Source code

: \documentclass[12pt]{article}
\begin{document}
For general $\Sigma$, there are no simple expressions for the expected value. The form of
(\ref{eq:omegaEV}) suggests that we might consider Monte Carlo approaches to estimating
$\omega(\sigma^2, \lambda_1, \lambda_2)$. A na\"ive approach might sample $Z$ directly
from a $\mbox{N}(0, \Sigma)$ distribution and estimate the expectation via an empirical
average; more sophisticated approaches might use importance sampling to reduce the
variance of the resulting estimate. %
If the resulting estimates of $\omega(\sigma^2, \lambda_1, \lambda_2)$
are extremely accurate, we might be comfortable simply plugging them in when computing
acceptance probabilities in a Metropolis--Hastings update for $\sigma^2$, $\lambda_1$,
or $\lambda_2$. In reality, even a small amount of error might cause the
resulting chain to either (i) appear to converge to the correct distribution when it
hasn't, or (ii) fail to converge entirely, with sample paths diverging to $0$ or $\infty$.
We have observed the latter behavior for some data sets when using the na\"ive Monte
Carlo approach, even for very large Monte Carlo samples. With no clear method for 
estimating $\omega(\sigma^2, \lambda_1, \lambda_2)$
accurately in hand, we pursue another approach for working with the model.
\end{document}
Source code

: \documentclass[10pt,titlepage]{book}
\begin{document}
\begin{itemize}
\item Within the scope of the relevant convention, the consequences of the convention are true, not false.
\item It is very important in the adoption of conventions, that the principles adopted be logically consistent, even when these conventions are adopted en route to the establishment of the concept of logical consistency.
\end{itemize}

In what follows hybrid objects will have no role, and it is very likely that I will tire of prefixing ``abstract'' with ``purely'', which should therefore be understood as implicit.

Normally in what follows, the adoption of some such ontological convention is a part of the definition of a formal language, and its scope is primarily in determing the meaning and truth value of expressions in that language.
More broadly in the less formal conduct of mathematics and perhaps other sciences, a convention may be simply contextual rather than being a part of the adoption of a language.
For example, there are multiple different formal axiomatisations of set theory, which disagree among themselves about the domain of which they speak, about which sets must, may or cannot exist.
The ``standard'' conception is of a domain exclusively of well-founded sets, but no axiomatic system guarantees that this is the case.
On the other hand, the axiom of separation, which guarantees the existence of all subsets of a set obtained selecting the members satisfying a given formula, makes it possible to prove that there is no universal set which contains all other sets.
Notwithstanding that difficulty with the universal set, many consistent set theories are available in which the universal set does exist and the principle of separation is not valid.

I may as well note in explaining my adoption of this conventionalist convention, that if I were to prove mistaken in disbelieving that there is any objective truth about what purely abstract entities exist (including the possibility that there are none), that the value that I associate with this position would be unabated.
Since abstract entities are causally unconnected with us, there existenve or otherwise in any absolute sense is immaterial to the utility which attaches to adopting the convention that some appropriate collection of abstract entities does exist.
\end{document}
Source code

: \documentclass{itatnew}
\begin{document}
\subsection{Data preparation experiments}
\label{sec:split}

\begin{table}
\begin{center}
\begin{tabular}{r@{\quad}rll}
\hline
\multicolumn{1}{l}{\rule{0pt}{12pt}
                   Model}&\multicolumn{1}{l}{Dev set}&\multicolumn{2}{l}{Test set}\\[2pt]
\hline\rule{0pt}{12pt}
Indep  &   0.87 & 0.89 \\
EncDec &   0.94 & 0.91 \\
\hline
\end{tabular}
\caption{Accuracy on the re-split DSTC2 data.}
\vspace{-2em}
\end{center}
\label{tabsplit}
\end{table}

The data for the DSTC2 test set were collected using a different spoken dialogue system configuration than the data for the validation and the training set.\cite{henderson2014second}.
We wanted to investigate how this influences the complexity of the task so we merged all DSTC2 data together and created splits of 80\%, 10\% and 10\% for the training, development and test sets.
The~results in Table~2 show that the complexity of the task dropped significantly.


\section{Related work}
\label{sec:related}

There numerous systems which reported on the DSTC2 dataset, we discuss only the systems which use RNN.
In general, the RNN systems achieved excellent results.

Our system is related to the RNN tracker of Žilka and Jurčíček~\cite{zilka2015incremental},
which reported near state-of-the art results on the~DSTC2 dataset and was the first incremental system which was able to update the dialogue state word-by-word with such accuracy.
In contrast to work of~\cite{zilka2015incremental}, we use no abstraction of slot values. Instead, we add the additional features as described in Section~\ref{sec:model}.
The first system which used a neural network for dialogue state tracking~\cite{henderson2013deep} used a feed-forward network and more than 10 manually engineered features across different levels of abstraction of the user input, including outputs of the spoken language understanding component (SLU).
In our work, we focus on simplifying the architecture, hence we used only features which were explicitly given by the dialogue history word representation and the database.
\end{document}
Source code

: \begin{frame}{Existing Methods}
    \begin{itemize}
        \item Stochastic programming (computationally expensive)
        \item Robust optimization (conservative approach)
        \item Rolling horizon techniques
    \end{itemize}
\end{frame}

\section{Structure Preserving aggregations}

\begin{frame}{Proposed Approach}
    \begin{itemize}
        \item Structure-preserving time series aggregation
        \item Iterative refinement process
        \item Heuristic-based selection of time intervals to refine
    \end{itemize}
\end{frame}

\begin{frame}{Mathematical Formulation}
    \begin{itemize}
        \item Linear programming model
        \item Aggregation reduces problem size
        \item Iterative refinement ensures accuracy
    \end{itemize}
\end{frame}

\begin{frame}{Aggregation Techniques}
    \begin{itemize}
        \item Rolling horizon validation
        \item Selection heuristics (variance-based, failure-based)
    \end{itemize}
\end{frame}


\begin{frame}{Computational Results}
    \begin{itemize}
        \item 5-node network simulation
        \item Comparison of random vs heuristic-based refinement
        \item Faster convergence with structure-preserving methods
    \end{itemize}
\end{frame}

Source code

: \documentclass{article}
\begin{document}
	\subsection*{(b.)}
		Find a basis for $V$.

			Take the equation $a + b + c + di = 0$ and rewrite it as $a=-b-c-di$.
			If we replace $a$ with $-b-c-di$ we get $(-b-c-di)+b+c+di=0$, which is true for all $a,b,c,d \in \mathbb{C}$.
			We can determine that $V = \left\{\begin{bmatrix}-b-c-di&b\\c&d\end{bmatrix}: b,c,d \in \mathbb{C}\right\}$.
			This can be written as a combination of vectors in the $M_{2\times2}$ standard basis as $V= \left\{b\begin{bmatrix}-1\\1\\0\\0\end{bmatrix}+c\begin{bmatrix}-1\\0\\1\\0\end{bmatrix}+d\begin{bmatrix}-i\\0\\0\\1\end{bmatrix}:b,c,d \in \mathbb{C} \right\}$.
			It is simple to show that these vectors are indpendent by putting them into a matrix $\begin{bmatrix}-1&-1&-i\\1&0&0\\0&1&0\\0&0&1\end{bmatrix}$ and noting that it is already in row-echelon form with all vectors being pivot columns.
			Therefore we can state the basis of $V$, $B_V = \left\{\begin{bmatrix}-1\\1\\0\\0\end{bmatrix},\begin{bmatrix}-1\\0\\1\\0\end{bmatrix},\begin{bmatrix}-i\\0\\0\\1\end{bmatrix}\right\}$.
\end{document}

Try it: All the lines above must be output exactly, with none omitted.

Result of the exercise:
Source code

: \documentclass[12pt]{article}
\begin{document}
For general $\Sigma$, there are no simple expressions for the expected value. The form of
(\ref{eq:omegaEV}) suggests that we might consider Monte Carlo approaches to estimating
$\omega(\sigma^2, \lambda_1, \lambda_2)$. A na\"ive approach might sample $Z$ directly
from a $\mbox{N}(0, \Sigma)$ distribution and estimate the expectation via an empirical
average; more sophisticated approaches might use importance sampling to reduce the
variance of the resulting estimate. %
If the resulting estimates of $\omega(\sigma^2, \lambda_1, \lambda_2)$
are extremely accurate, we might be comfortable simply plugging them in when computing
acceptance probabilities in a Metropolis--Hastings update for $\sigma^2$, $\lambda_1$,
or $\lambda_2$. In reality, even a small amount of error might cause the
resulting chain to either (i) appear to converge to the correct distribution when it
hasn't, or (ii) fail to converge entirely, with sample paths diverging to $0$ or $\infty$.
We have observed the latter behavior for some data sets when using the na\"ive Monte
Carlo approach, even for very large Monte Carlo samples. With no clear method for 
estimating $\omega(\sigma^2, \lambda_1, \lambda_2)$
accurately in hand, we pursue another approach for working with the model.
\end{document}
Source code

: \documentclass[10pt,titlepage]{book}
\begin{document}
\begin{itemize}
\item Within the scope of the relevant convention, the consequences of the convention are true, not false.
\item It is very important in the adoption of conventions, that the principles adopted be logically consistent, even when these conventions are adopted en route to the establishment of the concept of logical consistency.
\end{itemize}

In what follows hybrid objects will have no role, and it is very likely that I will tire of prefixing ``abstract'' with ``purely'', which should therefore be understood as implicit.

Normally in what follows, the adoption of some such ontological convention is a part of the definition of a formal language, and its scope is primarily in determing the meaning and truth value of expressions in that language.
More broadly in the less formal conduct of mathematics and perhaps other sciences, a convention may be simply contextual rather than being a part of the adoption of a language.
For example, there are multiple different formal axiomatisations of set theory, which disagree among themselves about the domain of which they speak, about which sets must, may or cannot exist.
The ``standard'' conception is of a domain exclusively of well-founded sets, but no axiomatic system guarantees that this is the case.
On the other hand, the axiom of separation, which guarantees the existence of all subsets of a set obtained selecting the members satisfying a given formula, makes it possible to prove that there is no universal set which contains all other sets.
Notwithstanding that difficulty with the universal set, many consistent set theories are available in which the universal set does exist and the principle of separation is not valid.

I may as well note in explaining my adoption of this conventionalist convention, that if I were to prove mistaken in disbelieving that there is any objective truth about what purely abstract entities exist (including the possibility that there are none), that the value that I associate with this position would be unabated.
Since abstract entities are causally unconnected with us, there existenve or otherwise in any absolute sense is immaterial to the utility which attaches to adopting the convention that some appropriate collection of abstract entities does exist.
\end{document}
Source code

: \documentclass{itatnew}
\begin{document}
\subsection{Data preparation experiments}
\label{sec:split}

\begin{table}
\begin{center}
\begin{tabular}{r@{\quad}rll}
\hline
\multicolumn{1}{l}{\rule{0pt}{12pt}
                   Model}&\multicolumn{1}{l}{Dev set}&\multicolumn{2}{l}{Test set}\\[2pt]
\hline\rule{0pt}{12pt}
Indep  &   0.87 & 0.89 \\
EncDec &   0.94 & 0.91 \\
\hline
\end{tabular}
\caption{Accuracy on the re-split DSTC2 data.}
\vspace{-2em}
\end{center}
\label{tabsplit}
\end{table}

The data for the DSTC2 test set were collected using a different spoken dialogue system configuration than the data for the validation and the training set.\cite{henderson2014second}.
We wanted to investigate how this influences the complexity of the task so we merged all DSTC2 data together and created splits of 80\%, 10\% and 10\% for the training, development and test sets.
The~results in Table~2 show that the complexity of the task dropped significantly.


\section{Related work}
\label{sec:related}

There numerous systems which reported on the DSTC2 dataset, we discuss only the systems which use RNN.
In general, the RNN systems achieved excellent results.

Our system is related to the RNN tracker of Žilka and Jurčíček~\cite{zilka2015incremental},
which reported near state-of-the art results on the~DSTC2 dataset and was the first incremental system which was able to update the dialogue state word-by-word with such accuracy.
In contrast to work of~\cite{zilka2015incremental}, we use no abstraction of slot values. Instead, we add the additional features as described in Section~\ref{sec:model}.
The first system which used a neural network for dialogue state tracking~\cite{henderson2013deep} used a feed-forward network and more than 10 manually engineered features across different levels of abstraction of the user input, including outputs of the spoken language understanding component (SLU).
In our work, we focus on simplifying the architecture, hence we used only features which were explicitly given by the dialogue history word representation and the database.
\end{document}
Source code

: \begin{frame}{Existing Methods}
    \begin{itemize}
        \item Stochastic programming (computationally expensive)
        \item Robust optimization (conservative approach)
        \item Rolling horizon techniques
    \end{itemize}
\end{frame}

\section{Structure Preserving aggregations}

\begin{frame}{Proposed Approach}
    \begin{itemize}
        \item Structure-preserving time series aggregation
        \item Iterative refinement process
        \item Heuristic-based selection of time intervals to refine
    \end{itemize}
\end{frame}

\begin{frame}{Mathematical Formulation}
    \begin{itemize}
        \item Linear programming model
        \item Aggregation reduces problem size
        \item Iterative refinement ensures accuracy
    \end{itemize}
\end{frame}

\begin{frame}{Aggregation Techniques}
    \begin{itemize}
        \item Rolling horizon validation
        \item Selection heuristics (variance-based, failure-based)
    \end{itemize}
\end{frame}


\begin{frame}{Computational Results}
    \begin{itemize}
        \item 5-node network simulation
        \item Comparison of random vs heuristic-based refinement
        \item Faster convergence with structure-preserving methods
    \end{itemize}
\end{frame}

Source code

: \documentclass{article}
\begin{document}
	\subsection*{(b.)}
		Find a basis for $V$.

			Take the equation $a + b + c + di = 0$ and rewrite it as $a=-b-c-di$.
			If we replace $a$ with $-b-c-di$ we get $(-b-c-di)+b+c+di=0$, which is true for all $a,b,c,d \in \mathbb{C}$.
			We can determine that $V = \left\{\begin{bmatrix}-b-c-di&b\\c&d\end{bmatrix}: b,c,d \in \mathbb{C}\right\}$.
			This can be written as a combination of vectors in the $M_{2\times2}$ standard basis as $V= \left\{b\begin{bmatrix}-1\\1\\0\\0\end{bmatrix}+c\begin{bmatrix}-1\\0\\1\\0\end{bmatrix}+d\begin{bmatrix}-i\\0\\0\\1\end{bmatrix}:b,c,d \in \mathbb{C} \right\}$.
			It is simple to show that these vectors are indpendent by putting them into a matrix $\begin{bmatrix}-1&-1&-i\\1&0&0\\0&1&0\\0&0&1\end{bmatrix}$ and noting that it is already in row-echelon form with all vectors being pivot columns.
			Therefore we can state the basis of $V$, $B_V = \left\{\begin{bmatrix}-1\\1\\0\\0\end{bmatrix},\begin{bmatrix}-1\\0\\1\\0\end{bmatrix},\begin{bmatrix}-i\\0\\0\\1\end{bmatrix}\right\}$.
\end{document}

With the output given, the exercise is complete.